**If you haven’t read the backstory to Penelope’s journey and why she needs an MRI and EEG, you can find more info here**
Last week was Javier’s first week back at work after a month of family leave, and my first me-and-P day began with a morning appointment at the neurologist. Penelope’s alert personality is the strongest signal that we have right now to gauge the severity of the stroke’s damage to her brain. She is smiling, responding to our voices, focusing on our faces, cooing and giving us clear signals when she is hungry, tired, or has a dirty diaper, and all of these baby milestones are signs that she is undergoing normal cognitive development for a baby her age. This is GREAT news for us, and it was a huge relief to hear her neurologist’s report confirming that she’s on the right path. While we were in the doc’s office she underwent another EEG procedure. This time she was only hooked up for 30 minutes, and I was able to hold her for the duration of the procedure. Much less traumatic than the 40+ hour EEG she underwent in the NICU! I still hate to see her with all of those wires coming off of her little head…
The EEG came back normal – cue another huge sigh of relief. The next test was the MRI, which allowed Dr. Puri to assess the stroke’s damage by comparing new images of her brain with the images that were taken during her first week of life. We scheduled an MRI for last Friday afternoon, and I dreaded it all week. Penelope is too young to be sedated, so she would have to go with the “feed and wrap” technique to keep her as still as possible in the MRI. This involved keeping her from eating or sleeping for at least 3 hours prior to her MRI, then just before the MRI I would feed her, wrap her up tightly in a swaddle, and hopefully get her into a deep sleep for the imaging. She couldn’t move during the procedure, and if she did and they were unable to capture the images, we would have to return in three weeks so she could be sedated and then get the MRI. I *really* did not want to wait for the information or have her sedated, so I was nervous about the whole process.

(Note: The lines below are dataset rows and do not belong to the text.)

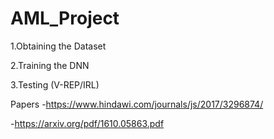 # AML_Project

1.Obtaining the Dataset


2.Training the DNN


3.Testing (V-REP/IRL)


Papers
-https://www.hindawi.com/journals/js/2017/3296874/

-https://arxiv.org/pdf/1610.05863.pdf
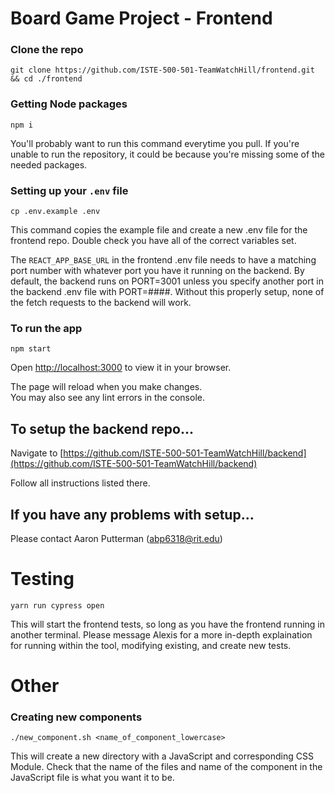 # Board Game Project - Frontend

### Clone the repo
`git clone https://github.com/ISTE-500-501-TeamWatchHill/frontend.git && cd ./frontend`

### Getting Node packages
`npm i`

You'll probably want to run this command everytime you pull. If you're unable to run the repository, it could be because you're missing some of the needed packages.

### Setting up your `.env` file
`cp .env.example .env`

This command copies the example file and create a new .env file for the frontend repo. Double check you have all of the correct variables set.

The `REACT_APP_BASE_URL` in the frontend .env file needs to have a matching port number with whatever port you have it running on the backend. By default, the backend runs on PORT=3001 unless you specify another port in the backend .env file with PORT=####. Without this properly setup, none of the fetch requests to the backend will work.

### To run the app
`npm start`

Open [http://localhost:3000](http://localhost:3000) to view it in your browser.

The page will reload when you make changes.\
You may also see any lint errors in the console.

## To setup the backend repo...
Navigate to [https://github.com/ISTE-500-501-TeamWatchHill/backend](https://github.com/ISTE-500-501-TeamWatchHill/backend)

Follow all instructions listed there.

## If you have any problems with setup...
Please contact Aaron Putterman (abp6318@rit.edu)

# Testing
`yarn run cypress open`

This will start the frontend tests, so long as you have the frontend running in another terminal. Please message Alexis for a more in-depth explaination for running within the tool, modifying existing, and create new tests.


# Other

### Creating new components
`./new_component.sh <name_of_component_lowercase>`

This will create a new directory with a JavaScript and corresponding CSS Module. Check that the name of the files and name of the component in the JavaScript file is what you want it to be.

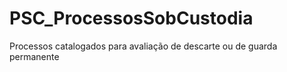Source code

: # PSC_ProcessosSobCustodia
Processos catalogados para avaliação de descarte ou de guarda permanente
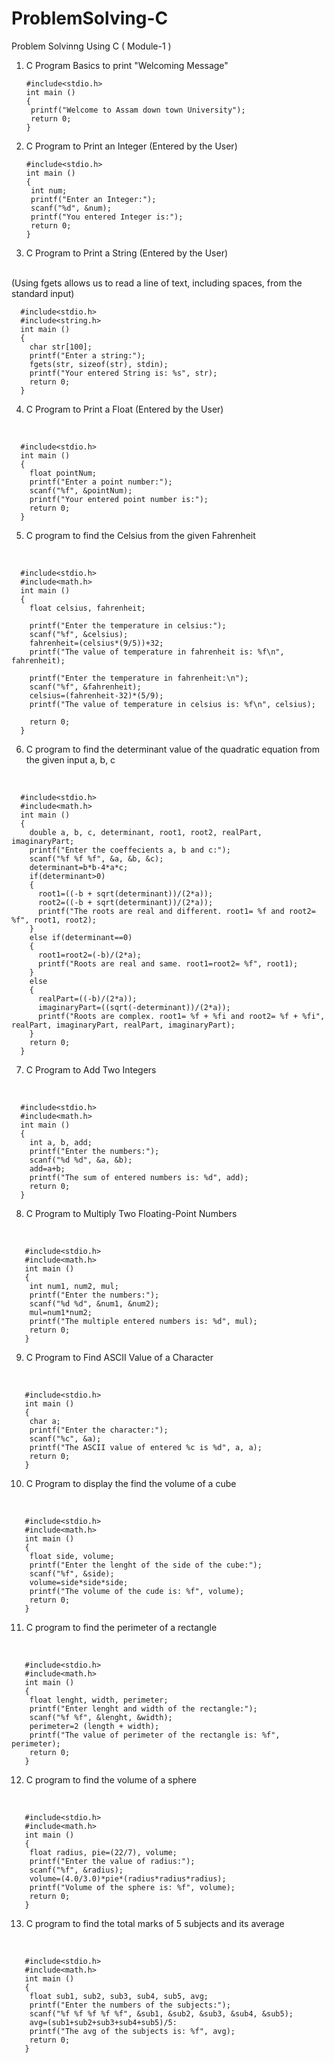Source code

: # ProblemSolving-C
Problem Solvinng Using C ( Module-1 )

1. C Program Basics to print "Welcoming Message"

       #include<stdio.h>
       int main ()
       {
        printf("Welcome to Assam down town University");
        return 0;
       }

2. C Program to Print an Integer (Entered by the User)

       #include<stdio.h>
       int main ()
       {
        int num;
        printf("Enter an Integer:");
        scanf("%d", &num);
        printf("You entered Integer is:");
        return 0;
       }
3. C Program to Print a String (Entered by the User)
<br>
(Using fgets allows us to read a line of text, including spaces, from the standard input)
<br>

      #include<stdio.h>
      #include<string.h>
      int main ()
      {
        char str[100];
        printf("Enter a string:");
        fgets(str, sizeof(str), stdin);
        printf("Your entered String is: %s", str);
        return 0;
      }

4.  C Program to Print a Float (Entered by the User)
<br>

      #include<stdio.h>
      int main ()
      {
        float pointNum;
        printf("Enter a point number:");
        scanf("%f", &pointNum);
        printf("Your entered point number is:");
        return 0;
      }

5. C program to find the Celsius from the given Fahrenheit
<br>

      #include<stdio.h>
      #include<math.h>
      int main ()
      {
        float celsius, fahrenheit;

        printf("Enter the temperature in celsius:");
        scanf("%f", &celsius);
        fahrenheit=(celsius*(9/5))+32;
        printf("The value of temperature in fahrenheit is: %f\n", fahrenheit);

        printf("Enter the temperature in fahrenheit:\n");
        scanf("%f", &fahrenheit);
        celsius=(fahrenheit-32)*(5/9);
        printf("The value of temperature in celsius is: %f\n", celsius);

        return 0;
      }

6. C program to find the determinant value of the quadratic equation 
from the given input a, b, c
<br>

      #include<stdio.h>
      #include<math.h>
      int main ()
      {
        double a, b, c, determinant, root1, root2, realPart, imaginaryPart;
        printf("Enter the coeffecients a, b and c:");
        scanf("%f %f %f", &a, &b, &c);
        determinant=b*b-4*a*c;
        if(determinant>0)
        {
          root1=((-b + sqrt(determinant))/(2*a));
          root2=((-b + sqrt(determinant))/(2*a));
          printf("The roots are real and different. root1= %f and root2= %f", root1, root2);
        }
        else if(determinant==0)
        {
          root1=root2=(-b)/(2*a);
          printf("Roots are real and same. root1=root2= %f", root1);
        }
        else
        {
          realPart=((-b)/(2*a));
          imaginaryPart=((sqrt(-determinant))/(2*a));
          printf("Roots are complex. root1= %f + %fi and root2= %f + %fi", realPart, imaginaryPart, realPart, imaginaryPart);
        }
        return 0;
      }

7. C Program to Add Two Integers 
<br>   

      #include<stdio.h>
      #include<math.h>
      int main ()
      {
        int a, b, add;
        printf("Enter the numbers:");
        scanf("%d %d", &a, &b);
        add=a+b;
        printf("The sum of entered numbers is: %d", add);
        return 0;
      }

8. C Program to Multiply Two Floating-Point Numbers
<br>

       #include<stdio.h>
       #include<math.h>
       int main ()
       {
        int num1, num2, mul;
        printf("Enter the numbers:");
        scanf("%d %d", &num1, &num2);
        mul=num1*num2;
        printf("The multiple entered numbers is: %d", mul);
        return 0;
       }

9. C Program to Find ASCII Value of a Character
<br>

       #include<stdio.h>
       int main ()
       {
        char a;
        printf("Enter the character:");
        scanf("%c", &a);
        printf("The ASCII value of entered %c is %d", a, a);
        return 0;
       }

10.  C Program to display the find the volume of a cube
<br>

       #include<stdio.h>
       #include<math.h>
       int main ()
       {
        float side, volume;
        printf("Enter the lenght of the side of the cube:");
        scanf("%f", &side);
        volume=side*side*side;
        printf("The volume of the cude is: %f", volume);
        return 0;
       }

11. C program to find the perimeter of a rectangle
<br>

       #include<stdio.h>
       #include<math.h>
       int main ()
       {
        float lenght, width, perimeter;
        printf("Enter lenght and width of the rectangle:");
        scanf("%f %f", &lenght, &width);
        perimeter=2 (length + width);
        printf("The value of perimeter of the rectangle is: %f", perimeter);
        return 0;
       }

12. C program to find the volume of a sphere
<br>
 
       #include<stdio.h>
       #include<math.h>
       int main ()
       {
        float radius, pie=(22/7), volume;
        printf("Enter the value of radius:");
        scanf("%f", &radius);
        volume=(4.0/3.0)*pie*(radius*radius*radius);
        printf("Volume of the sphere is: %f", volume);
        return 0;
       }

13. C program to find the total marks of 5 subjects and its average
<br>

       #include<stdio.h>
       #include<math.h>
       int main ()
       {
        float sub1, sub2, sub3, sub4, sub5, avg;
        printf("Enter the numbers of the subjects:");
        scanf("%f %f %f %f %f", &sub1, &sub2, &sub3, &sub4, &sub5);
        avg=(sub1+sub2+sub3+sub4+sub5)/5:
        printf("The avg of the subjects is: %f", avg);
        return 0;
       }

I decided to document the whole day via my instagram stories, so check out the video below. I was on edge all day trying to figure out if I fed her too much in the morning, if I was making her *too* tired which would turn into over-tiredness and keep her awake, how would I get her to the hospital without her falling asleep in the car, how would I know for sure when the right time was to feed her before the procedure (sometimes feeding her makes her alert and wide awake, other times she falls asleep). Meanwhile she was miserable…unable to sleep, unable to eat, basically inconsolable the entire morning. In the end, despite the MRI being 40 minutes late, she was so exhausted and had such a nice full tummy that she slept through the entire MRI and we left with the images we needed.
We thought we might have to wait a week to get her results back, and certainly we expected to wait at least until Monday. On Saturday morning, Dr. Puri surprised us with Penelope’s imaging report, and it *made our weekend*. Overall, the damage has diminished and is almost nonexistent everywhere except the occipital lobe. He said that if the damage was consistent with her first MRI, it would have shown up 5x worse on the new images. The occipital lobe continues to show residual damage, but between the images and her alert personality, he (and we) are optimistic that she will continue to thrive.
So what does the damage to the occipital lobe mean? Well, we know her eyes are perfectly fine. The question now is how her brain processes the images that her eyes take in. Is she missing parts of her vision? Will she be able to see color? Does she have hallucinations? Is her vision blurry? We have no idea. The really amazing thing about the brain is how malleable it can be. This is especially true for babies, who are forming thousands of new neurological connections all the time. Whatever damage was done, we are hoping that her brain will learn to compensate for it and form new pathways around the damage. We’ve been working on some exercises with her to strengthen new pathways…but I’ll post about that another time. We go to the geneticist tomorrow, so we’re hoping for a good report there as well.
Oh, one final bit of good news! Because the EEG was uneventful, they lowered the dose of one of her anti-seizure medications, and she will be completely off of it by the end of the month. So hopefully we will only be dealing with one medication as long as everything continues to go well!! Thank you again for keeping P in your prayers and for reaching out to us – she’s so loved!